Isso deixa claro que todos nós seguimos um fio narrativo para contar a vida dos outros ou a nossa própria para nós mesmos. Tudo o que sai desse campo de possibilidades é visto como suspeito ou simplesmente desacreditado. O que vivemos no passado, o que já fizemos e aquelas coisas nas quais acreditamos vão ditando o ritmo das possibilidades futuras. O que podemos fazer, pensar e sentir hoje é definido em grande medida pelo que já fizemos, pensamos ou sentimos no passado.
Decepção com pessoas: contradizer expectativas é um forte imperativo
Claro que ninguém é um prisioneiro trancado dentro do seu passado, mas contradizer as expectativas próprias ou dos demais implica em uma forte disposição para decepcionar ambas as partes. De fato, quando fazemos algo fora do campo de expectativas decepcionamos outras pessoas que jamais esperavam que agíssemos assim. Mas também decepcionamos a nossa própria narrativa interna – o que parece mais difícil.
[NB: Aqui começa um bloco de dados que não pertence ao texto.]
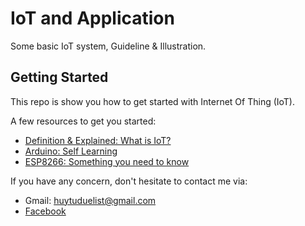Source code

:# IoT and Application

Some basic IoT system, Guideline & Illustration.

## Getting Started

This repo is show you how to get started with Internet Of Thing (IoT).

A few resources to get you started:

- [Definition & Explained: What is IoT?](https://www.youtube.com/watch?v=6mBO2vqLv38)
- [Arduino: Self Learning](http://arduino.vn/reference/howto)
- [ESP8266: Something you need to know](https://arduinokit.vn/esp8266-la-gi-huong-dan-lap-trinh-esp8266-bang-arduino-ide/)

If you have any concern, don't hesitate to contact me via:
- Gmail: huytuduelist@gmail.com
- [Facebook](facebook.com/pororo1001)
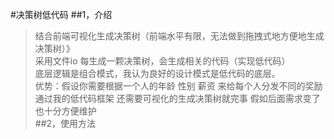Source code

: #决策树低代码
##1，介绍
>结合前端可视化生成决策树（前端水平有限，无法做到拖拽式地方便地生成决策树）》<br>
>采用文件io 每生成一颗决策树，会生成相关的代码（实现低代码）<br>
>底层逻辑是组合模式，我认为良好的设计模式是低代码的底层。<br>
>优势：假设你需要根据一个人的年龄 性别 薪资 来给每个人分发不同的奖励 通过我的低代码框架 还需要可视化的生成决策树就完事 假如后面需求变了 也十分方便维护<br>
##2，使用方法
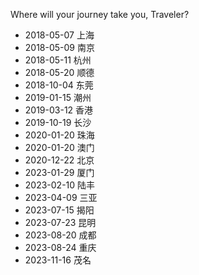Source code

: Where will your journey take you, Traveler?

- 2018-05-07 上海
- 2018-05-09 南京
- 2018-05-11 杭州
- 2018-05-20 顺德
- 2018-10-04 东莞
- 2019-01-15 潮州
- 2019-03-12 香港
- 2019-10-19 长沙
- 2020-01-20 珠海
- 2020-01-20 澳门
- 2020-12-22 北京
- 2023-01-29 厦门
- 2023-02-10 陆丰
- 2023-04-09 三亚
- 2023-07-15 揭阳
- 2023-07-23 昆明
- 2023-08-20 成都
- 2023-08-24 重庆
- 2023-11-16 茂名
Não se trata apenas de que cada um de nós narra uma vida para si mesmo enquanto vive. O fato é que não se vive sem rumo. A narrativa que vivemos vai sempre em uma certa direção e não em qualquer direção. A consistência interna de nossa narrativa é um critério a que todos nós nos submetemos, queiramos ou não. Imagino que uma narrativa existencial guiada pela falta de consistência seja o que chamamos de loucura: uma espécie de possibilidades sempre em aberto, como um horizonte sem constrangimentos…Puxa, parece que a loucura não é algo tão ruim assim, vista por esse lado. Mas essa não é minha direção aqui.
A narrativa mais importante certamente é a que contamos para nós mesmos. Todo mundo mente, todo mundo finge um pouco – mesmo que seja para ser cordato ou educado. A narrativa voltada para os demais possui certos traços de espetáculo, de representação teatral que não podem ser apagados. Afinal, sabendo que o que fazemos está sendo observado pelos outros, é razoável pensar em fazer coisas que possam causar determinados efeitos que nos interessam. Ou seja, sempre estamos representando algo, sempre desejamos gerar determinados efeitos em nosso público e isso constitui uma parte fundamental da maneira como vivemos.
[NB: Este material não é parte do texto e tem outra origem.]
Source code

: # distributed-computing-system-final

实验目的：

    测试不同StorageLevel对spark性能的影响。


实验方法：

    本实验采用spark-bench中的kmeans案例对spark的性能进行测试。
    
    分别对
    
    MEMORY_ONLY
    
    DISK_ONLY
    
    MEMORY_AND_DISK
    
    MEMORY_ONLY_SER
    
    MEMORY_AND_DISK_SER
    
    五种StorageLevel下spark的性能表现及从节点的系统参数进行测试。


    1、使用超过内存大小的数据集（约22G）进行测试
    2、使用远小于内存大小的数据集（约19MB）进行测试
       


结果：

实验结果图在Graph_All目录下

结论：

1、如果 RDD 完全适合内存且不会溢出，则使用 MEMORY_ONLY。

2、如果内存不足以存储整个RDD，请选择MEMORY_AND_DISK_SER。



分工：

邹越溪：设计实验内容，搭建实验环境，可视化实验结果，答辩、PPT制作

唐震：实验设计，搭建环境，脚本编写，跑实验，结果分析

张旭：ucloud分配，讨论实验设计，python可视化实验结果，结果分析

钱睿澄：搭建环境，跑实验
Mas esse tipo de ação interessada nos efeitos sobre o público não faz sentido para nós mesmos, porque não nos enganamos sobre nós – já que sabemos que estamos representando. Então a narrativa que produzimos para nós mesmo não parece ser afetada pelo efeito teatral ligado ao público externo. Essa narrativa íntima seria a verdadeira, já que ela parece escapar do efeito teatral?
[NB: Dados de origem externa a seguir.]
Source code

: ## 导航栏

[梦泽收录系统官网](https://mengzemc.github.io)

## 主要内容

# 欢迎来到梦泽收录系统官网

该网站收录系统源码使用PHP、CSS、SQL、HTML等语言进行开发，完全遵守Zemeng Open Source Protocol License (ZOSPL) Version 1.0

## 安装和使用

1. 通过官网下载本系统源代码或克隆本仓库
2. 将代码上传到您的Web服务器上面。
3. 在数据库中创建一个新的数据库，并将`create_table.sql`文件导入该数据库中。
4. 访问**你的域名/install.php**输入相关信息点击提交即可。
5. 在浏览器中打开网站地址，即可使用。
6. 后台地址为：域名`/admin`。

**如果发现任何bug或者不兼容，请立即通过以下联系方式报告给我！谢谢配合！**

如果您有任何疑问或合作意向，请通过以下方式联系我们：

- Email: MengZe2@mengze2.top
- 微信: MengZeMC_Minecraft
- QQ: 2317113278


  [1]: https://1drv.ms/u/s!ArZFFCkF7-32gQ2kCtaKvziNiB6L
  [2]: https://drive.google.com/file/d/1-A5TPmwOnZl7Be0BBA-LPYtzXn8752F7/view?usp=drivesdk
Você é capaz de abandonar o personagem?
A partir daqui, só tenho problemas para oferecer. Longe dos holofotes, da maquiagem, do figurino e dos gestos ensaiados somos capazes de contar uma narrativa convincente para nós mesmos? Depois de anos a fio representando, tentando ser aceitos pelos demais, se esforçando para sermos convincentes e consistentes, teríamos ainda condições de abandonar o papel em que nos esmeramos tanto? Poderia um ator abandonar o personagem depois de tantos tempo vivendo e sentindo somente aquilo que pode ser aceitável para os demais atores?
E se eu sei que os outros são atores como posso considerá-los como uma base para minha própria narrativa – eles que olham para mim como seu público? A nossa vida não seria, nesse caso, apenas um jogo de espelhos em que o que representamos só reflete o que os outros representam?